The expected output is exactly the lines below, starting at the line with "远程维护：帮你电脑加加速" and ending at the line with "### 2.清除垃圾缓存", both included; no other line belongs in it.

▶

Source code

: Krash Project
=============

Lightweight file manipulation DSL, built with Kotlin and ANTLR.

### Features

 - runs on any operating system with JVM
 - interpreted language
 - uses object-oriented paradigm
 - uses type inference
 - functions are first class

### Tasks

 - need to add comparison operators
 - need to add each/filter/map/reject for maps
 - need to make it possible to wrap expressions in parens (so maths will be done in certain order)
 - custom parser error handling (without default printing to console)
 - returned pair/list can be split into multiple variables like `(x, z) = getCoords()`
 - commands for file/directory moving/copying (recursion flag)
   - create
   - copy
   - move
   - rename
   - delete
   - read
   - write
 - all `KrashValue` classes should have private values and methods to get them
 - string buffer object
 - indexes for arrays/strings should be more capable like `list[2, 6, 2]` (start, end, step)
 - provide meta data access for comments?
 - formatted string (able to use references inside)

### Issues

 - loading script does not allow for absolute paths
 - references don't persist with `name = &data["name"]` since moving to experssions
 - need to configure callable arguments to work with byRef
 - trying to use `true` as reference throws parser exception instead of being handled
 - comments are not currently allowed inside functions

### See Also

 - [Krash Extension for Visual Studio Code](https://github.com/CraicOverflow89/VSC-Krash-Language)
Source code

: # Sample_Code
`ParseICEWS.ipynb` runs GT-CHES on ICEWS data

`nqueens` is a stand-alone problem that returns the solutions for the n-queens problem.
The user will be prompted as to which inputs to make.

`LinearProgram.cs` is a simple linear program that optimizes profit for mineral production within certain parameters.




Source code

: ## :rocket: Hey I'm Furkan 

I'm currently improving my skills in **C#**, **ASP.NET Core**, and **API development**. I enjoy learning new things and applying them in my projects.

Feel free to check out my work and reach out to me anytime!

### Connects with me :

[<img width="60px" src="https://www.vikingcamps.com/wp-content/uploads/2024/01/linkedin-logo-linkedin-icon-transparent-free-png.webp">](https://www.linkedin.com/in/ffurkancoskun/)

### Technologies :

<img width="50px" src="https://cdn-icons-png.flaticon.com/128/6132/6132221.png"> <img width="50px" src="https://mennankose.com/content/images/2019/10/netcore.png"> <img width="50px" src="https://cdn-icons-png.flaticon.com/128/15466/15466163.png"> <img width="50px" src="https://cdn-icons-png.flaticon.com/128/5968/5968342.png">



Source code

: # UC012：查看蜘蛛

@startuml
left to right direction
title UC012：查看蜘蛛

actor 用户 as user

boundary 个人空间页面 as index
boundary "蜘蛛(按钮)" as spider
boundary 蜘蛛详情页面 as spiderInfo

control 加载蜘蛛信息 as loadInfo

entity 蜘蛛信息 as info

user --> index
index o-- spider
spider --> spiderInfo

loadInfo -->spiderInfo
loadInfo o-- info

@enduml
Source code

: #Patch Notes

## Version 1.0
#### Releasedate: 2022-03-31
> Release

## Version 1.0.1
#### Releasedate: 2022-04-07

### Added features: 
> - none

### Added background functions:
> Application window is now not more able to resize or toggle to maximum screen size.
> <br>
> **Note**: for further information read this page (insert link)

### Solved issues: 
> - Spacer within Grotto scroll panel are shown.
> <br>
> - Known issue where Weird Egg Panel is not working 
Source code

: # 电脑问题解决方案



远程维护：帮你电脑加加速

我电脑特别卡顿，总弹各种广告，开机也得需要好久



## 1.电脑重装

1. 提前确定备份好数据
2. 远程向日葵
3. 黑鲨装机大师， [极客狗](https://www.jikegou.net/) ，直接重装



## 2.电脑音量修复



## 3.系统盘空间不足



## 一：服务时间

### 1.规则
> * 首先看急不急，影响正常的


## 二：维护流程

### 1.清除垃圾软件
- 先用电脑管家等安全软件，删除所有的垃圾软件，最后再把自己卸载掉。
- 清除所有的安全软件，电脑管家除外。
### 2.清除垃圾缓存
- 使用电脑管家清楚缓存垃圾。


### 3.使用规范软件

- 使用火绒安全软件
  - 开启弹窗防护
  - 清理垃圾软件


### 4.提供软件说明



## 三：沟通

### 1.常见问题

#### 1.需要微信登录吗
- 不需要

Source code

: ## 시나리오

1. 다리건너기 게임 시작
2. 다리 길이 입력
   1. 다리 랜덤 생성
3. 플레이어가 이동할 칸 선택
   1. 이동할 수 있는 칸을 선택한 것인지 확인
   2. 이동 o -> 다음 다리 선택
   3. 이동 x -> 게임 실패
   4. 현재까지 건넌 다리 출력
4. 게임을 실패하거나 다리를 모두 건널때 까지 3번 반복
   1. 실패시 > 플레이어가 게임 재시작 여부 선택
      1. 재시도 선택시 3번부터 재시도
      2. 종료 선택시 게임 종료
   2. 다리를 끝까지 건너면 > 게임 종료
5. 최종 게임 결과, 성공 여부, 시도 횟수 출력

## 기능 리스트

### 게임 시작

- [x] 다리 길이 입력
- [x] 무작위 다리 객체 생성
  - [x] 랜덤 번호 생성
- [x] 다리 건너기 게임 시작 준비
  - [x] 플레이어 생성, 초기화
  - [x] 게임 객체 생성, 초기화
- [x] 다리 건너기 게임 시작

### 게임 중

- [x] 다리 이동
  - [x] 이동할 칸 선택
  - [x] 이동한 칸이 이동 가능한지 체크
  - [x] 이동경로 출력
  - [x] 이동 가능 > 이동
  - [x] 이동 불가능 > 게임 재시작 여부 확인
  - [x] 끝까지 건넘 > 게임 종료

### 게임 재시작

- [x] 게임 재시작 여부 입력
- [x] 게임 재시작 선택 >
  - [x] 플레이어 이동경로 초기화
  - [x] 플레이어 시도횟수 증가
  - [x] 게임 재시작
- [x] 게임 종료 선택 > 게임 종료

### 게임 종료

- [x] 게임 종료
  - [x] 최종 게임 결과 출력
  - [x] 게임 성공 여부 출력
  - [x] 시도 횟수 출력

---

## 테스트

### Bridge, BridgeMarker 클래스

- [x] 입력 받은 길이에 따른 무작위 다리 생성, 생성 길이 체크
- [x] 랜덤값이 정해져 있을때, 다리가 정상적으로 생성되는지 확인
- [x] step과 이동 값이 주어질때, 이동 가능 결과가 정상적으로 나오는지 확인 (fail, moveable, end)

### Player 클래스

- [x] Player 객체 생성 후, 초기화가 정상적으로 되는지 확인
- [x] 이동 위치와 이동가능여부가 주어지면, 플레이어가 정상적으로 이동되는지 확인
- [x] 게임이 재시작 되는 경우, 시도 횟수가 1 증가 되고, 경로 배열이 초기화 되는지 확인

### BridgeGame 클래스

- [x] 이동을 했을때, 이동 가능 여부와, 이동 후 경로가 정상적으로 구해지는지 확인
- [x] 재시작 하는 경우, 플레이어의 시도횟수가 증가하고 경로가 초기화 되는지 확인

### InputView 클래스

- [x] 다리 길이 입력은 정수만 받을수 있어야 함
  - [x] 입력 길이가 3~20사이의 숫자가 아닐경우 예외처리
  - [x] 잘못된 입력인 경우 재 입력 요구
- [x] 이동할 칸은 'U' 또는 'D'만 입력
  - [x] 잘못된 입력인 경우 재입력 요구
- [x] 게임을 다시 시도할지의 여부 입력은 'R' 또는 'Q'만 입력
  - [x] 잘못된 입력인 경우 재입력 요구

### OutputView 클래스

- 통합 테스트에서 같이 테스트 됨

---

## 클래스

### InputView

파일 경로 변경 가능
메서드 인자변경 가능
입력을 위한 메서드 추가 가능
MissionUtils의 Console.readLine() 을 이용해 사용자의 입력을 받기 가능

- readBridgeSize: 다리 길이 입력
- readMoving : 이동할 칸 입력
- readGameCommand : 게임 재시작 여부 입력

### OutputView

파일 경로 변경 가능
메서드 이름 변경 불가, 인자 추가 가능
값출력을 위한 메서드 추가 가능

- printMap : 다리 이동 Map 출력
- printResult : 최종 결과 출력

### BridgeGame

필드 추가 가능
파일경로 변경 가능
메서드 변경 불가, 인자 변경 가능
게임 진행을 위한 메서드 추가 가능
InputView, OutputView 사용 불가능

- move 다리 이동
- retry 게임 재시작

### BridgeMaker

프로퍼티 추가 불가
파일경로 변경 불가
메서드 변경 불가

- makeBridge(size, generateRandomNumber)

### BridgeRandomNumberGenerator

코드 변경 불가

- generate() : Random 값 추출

◀

◆ The answer ◆
远程维护：帮你电脑加加速

我电脑特别卡顿，总弹各种广告，开机也得需要好久



## 1.电脑重装

1. 提前确定备份好数据
2. 远程向日葵
3. 黑鲨装机大师， [极客狗](https://www.jikegou.net/) ，直接重装



## 2.电脑音量修复



## 3.系统盘空间不足



## 一：服务时间

### 1.规则
> * 首先看急不急，影响正常的


## 二：维护流程

### 1.清除垃圾软件
- 先用电脑管家等安全软件，删除所有的垃圾软件，最后再把自己卸载掉。
- 清除所有的安全软件，电脑管家除外。
### 2.清除垃圾缓存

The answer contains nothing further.